-------- RECORDS FOR THIS EXERCISE

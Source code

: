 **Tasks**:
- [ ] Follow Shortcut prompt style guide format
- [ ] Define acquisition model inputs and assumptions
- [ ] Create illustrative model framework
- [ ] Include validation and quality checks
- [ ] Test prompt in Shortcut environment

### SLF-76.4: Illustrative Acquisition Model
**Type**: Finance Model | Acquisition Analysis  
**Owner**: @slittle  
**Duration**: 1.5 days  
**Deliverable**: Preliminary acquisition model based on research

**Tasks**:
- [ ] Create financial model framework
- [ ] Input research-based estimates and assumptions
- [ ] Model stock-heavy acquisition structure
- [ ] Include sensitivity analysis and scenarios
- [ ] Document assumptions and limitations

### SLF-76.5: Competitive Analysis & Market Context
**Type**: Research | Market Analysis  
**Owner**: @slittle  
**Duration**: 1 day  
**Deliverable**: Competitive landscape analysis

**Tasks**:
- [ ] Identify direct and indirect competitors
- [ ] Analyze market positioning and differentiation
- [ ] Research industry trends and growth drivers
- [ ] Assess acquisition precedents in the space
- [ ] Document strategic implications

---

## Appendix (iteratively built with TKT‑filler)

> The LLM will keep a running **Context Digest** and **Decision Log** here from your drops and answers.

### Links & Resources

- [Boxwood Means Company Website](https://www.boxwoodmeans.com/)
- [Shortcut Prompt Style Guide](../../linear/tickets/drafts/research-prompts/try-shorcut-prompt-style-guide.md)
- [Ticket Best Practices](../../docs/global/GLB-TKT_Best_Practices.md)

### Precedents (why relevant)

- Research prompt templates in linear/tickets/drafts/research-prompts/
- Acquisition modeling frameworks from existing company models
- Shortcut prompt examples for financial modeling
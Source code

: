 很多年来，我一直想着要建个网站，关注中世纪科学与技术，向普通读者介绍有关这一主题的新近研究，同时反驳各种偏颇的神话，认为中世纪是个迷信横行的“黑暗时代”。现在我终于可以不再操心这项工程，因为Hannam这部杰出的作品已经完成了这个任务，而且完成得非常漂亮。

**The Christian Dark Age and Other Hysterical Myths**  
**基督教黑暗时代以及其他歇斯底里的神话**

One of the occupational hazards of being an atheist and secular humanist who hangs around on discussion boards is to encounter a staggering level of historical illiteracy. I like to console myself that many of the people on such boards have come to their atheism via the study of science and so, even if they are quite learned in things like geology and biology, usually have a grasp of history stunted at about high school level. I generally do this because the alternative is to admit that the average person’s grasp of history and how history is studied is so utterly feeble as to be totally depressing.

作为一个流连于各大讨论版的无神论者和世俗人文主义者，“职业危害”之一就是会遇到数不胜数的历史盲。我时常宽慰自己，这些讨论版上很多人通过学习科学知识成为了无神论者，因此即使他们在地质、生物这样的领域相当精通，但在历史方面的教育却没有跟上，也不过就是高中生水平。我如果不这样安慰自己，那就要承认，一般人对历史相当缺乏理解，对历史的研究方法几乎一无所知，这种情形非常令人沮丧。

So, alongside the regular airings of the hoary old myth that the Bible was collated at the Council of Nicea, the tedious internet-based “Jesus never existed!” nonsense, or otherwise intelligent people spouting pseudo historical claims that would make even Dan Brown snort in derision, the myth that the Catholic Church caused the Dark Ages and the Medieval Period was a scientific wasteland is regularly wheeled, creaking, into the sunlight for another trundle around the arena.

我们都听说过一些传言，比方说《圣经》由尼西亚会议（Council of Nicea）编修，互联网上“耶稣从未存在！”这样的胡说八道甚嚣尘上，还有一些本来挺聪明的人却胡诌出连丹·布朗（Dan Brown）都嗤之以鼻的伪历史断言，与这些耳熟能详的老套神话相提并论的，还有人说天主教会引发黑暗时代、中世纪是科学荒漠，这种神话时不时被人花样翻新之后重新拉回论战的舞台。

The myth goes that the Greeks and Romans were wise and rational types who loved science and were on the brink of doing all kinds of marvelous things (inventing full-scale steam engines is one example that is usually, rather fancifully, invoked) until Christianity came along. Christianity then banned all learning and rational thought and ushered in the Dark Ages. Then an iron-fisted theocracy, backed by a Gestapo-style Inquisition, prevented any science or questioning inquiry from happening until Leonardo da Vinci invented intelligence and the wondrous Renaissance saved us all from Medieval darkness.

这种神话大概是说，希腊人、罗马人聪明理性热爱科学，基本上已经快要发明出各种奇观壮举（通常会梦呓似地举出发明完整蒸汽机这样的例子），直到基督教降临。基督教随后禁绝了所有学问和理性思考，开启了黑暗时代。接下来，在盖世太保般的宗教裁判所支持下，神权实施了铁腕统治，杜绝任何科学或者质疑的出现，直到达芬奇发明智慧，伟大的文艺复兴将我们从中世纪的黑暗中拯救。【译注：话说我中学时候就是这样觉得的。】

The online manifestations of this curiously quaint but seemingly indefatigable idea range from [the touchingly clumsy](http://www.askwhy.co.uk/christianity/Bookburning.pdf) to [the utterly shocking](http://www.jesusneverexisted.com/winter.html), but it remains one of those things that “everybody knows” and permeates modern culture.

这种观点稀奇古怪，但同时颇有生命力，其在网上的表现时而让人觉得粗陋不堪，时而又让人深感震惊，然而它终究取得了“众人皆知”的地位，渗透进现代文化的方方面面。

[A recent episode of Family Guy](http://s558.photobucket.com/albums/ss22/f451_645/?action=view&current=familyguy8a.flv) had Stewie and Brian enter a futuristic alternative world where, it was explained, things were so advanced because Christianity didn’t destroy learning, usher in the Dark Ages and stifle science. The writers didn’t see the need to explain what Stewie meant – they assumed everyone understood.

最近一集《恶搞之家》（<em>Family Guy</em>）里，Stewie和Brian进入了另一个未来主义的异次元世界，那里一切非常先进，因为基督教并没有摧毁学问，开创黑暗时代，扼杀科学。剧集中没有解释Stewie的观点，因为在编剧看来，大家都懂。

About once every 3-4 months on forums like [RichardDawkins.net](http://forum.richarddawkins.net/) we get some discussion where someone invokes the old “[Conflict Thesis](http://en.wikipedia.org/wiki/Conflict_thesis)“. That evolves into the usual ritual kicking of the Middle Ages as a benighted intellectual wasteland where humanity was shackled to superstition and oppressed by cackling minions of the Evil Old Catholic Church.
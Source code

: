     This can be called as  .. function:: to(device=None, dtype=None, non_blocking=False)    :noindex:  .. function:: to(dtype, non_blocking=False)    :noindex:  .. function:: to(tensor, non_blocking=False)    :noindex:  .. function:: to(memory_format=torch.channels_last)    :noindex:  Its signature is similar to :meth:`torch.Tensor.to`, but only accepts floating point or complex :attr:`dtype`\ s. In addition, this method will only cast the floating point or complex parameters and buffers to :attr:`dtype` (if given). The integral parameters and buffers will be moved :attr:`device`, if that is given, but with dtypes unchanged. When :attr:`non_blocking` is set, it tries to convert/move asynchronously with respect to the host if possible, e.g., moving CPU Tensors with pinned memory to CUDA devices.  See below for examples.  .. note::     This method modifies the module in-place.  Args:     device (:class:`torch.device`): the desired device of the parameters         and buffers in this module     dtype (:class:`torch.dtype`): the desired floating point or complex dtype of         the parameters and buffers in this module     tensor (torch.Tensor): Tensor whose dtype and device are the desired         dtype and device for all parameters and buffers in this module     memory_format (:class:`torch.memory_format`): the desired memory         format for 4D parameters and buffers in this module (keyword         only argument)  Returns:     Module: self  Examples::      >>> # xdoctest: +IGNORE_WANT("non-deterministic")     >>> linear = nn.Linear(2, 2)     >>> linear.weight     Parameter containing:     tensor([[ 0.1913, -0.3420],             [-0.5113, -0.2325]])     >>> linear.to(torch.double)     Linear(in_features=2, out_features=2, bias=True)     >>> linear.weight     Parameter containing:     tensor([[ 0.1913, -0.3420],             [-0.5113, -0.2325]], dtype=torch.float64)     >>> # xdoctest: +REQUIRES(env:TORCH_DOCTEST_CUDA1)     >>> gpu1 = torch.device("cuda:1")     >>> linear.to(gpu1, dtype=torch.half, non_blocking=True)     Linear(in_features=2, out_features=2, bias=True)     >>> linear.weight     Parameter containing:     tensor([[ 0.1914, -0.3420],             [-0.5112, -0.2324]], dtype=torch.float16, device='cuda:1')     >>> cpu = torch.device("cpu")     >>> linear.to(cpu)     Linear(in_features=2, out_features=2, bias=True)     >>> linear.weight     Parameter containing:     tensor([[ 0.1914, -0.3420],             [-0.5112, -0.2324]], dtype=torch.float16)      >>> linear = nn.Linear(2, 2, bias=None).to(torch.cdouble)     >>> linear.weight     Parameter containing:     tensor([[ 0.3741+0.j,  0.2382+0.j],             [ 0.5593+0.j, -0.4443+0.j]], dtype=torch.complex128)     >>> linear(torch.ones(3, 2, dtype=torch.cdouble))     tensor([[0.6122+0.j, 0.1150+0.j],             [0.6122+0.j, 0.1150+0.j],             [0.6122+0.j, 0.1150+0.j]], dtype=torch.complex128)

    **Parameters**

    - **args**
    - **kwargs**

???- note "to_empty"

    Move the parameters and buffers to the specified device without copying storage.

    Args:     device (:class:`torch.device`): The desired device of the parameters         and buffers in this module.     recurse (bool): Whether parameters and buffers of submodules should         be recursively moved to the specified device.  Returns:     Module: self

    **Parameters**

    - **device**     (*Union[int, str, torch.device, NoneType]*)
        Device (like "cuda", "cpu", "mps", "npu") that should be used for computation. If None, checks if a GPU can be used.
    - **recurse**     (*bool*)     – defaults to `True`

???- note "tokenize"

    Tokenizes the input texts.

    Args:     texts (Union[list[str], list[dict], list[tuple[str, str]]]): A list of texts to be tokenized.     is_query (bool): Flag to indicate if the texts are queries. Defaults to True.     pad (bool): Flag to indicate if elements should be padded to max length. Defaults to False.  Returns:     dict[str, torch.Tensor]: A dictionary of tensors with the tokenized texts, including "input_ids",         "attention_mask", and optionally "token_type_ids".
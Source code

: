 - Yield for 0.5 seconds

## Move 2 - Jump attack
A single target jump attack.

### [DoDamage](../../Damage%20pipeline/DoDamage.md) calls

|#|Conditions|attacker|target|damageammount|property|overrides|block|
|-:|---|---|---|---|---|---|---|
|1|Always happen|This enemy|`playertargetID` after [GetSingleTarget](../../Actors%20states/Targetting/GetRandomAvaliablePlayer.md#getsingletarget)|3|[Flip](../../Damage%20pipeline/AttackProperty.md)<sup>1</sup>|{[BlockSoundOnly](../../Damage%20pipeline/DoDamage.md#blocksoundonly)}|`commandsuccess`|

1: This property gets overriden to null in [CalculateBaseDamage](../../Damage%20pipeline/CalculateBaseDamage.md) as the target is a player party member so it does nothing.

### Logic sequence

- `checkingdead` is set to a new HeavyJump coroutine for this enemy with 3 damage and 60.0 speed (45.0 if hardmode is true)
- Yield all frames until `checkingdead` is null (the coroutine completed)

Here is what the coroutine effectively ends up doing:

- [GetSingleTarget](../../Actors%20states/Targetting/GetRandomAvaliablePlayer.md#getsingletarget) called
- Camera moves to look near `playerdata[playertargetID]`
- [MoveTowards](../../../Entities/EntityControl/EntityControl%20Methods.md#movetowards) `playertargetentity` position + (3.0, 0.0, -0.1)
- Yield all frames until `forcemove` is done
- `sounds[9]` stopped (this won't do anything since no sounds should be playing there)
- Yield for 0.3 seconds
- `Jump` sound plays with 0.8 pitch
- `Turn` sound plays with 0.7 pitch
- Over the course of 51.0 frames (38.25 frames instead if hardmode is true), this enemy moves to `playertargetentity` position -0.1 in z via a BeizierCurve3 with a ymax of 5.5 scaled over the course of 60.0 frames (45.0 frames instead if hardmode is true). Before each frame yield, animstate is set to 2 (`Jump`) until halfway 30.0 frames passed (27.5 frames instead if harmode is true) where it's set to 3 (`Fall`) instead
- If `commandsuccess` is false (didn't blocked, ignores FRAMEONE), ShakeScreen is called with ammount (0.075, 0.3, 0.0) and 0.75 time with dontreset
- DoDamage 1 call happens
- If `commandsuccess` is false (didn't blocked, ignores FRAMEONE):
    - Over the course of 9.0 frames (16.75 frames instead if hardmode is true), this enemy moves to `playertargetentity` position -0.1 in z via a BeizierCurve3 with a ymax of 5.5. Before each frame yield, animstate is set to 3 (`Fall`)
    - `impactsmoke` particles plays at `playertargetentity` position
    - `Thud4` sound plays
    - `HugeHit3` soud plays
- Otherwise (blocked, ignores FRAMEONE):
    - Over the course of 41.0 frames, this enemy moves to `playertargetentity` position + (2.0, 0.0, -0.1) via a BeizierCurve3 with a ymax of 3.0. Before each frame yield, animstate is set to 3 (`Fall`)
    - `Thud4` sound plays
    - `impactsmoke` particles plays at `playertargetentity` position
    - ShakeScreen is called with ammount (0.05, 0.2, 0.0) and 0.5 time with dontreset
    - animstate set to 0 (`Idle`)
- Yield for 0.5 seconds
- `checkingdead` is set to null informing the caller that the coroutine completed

----------------

[WHAT YOU WILL DO] Using the entries above, quote each line verbatim from the first through the line that contains "- [ ] Document strategic implications".

[EXERCISE SOLUTION]
Source code

: **Tasks**:
- [ ] Follow Shortcut prompt style guide format
- [ ] Define acquisition model inputs and assumptions
- [ ] Create illustrative model framework
- [ ] Include validation and quality checks
- [ ] Test prompt in Shortcut environment

### SLF-76.4: Illustrative Acquisition Model
**Type**: Finance Model | Acquisition Analysis  
**Owner**: @slittle  
**Duration**: 1.5 days  
**Deliverable**: Preliminary acquisition model based on research

**Tasks**:
- [ ] Create financial model framework
- [ ] Input research-based estimates and assumptions
- [ ] Model stock-heavy acquisition structure
- [ ] Include sensitivity analysis and scenarios
- [ ] Document assumptions and limitations

### SLF-76.5: Competitive Analysis & Market Context
**Type**: Research | Market Analysis  
**Owner**: @slittle  
**Duration**: 1 day  
**Deliverable**: Competitive landscape analysis

**Tasks**:
- [ ] Identify direct and indirect competitors
- [ ] Analyze market positioning and differentiation
- [ ] Research industry trends and growth drivers
- [ ] Assess acquisition precedents in the space
- [ ] Document strategic implications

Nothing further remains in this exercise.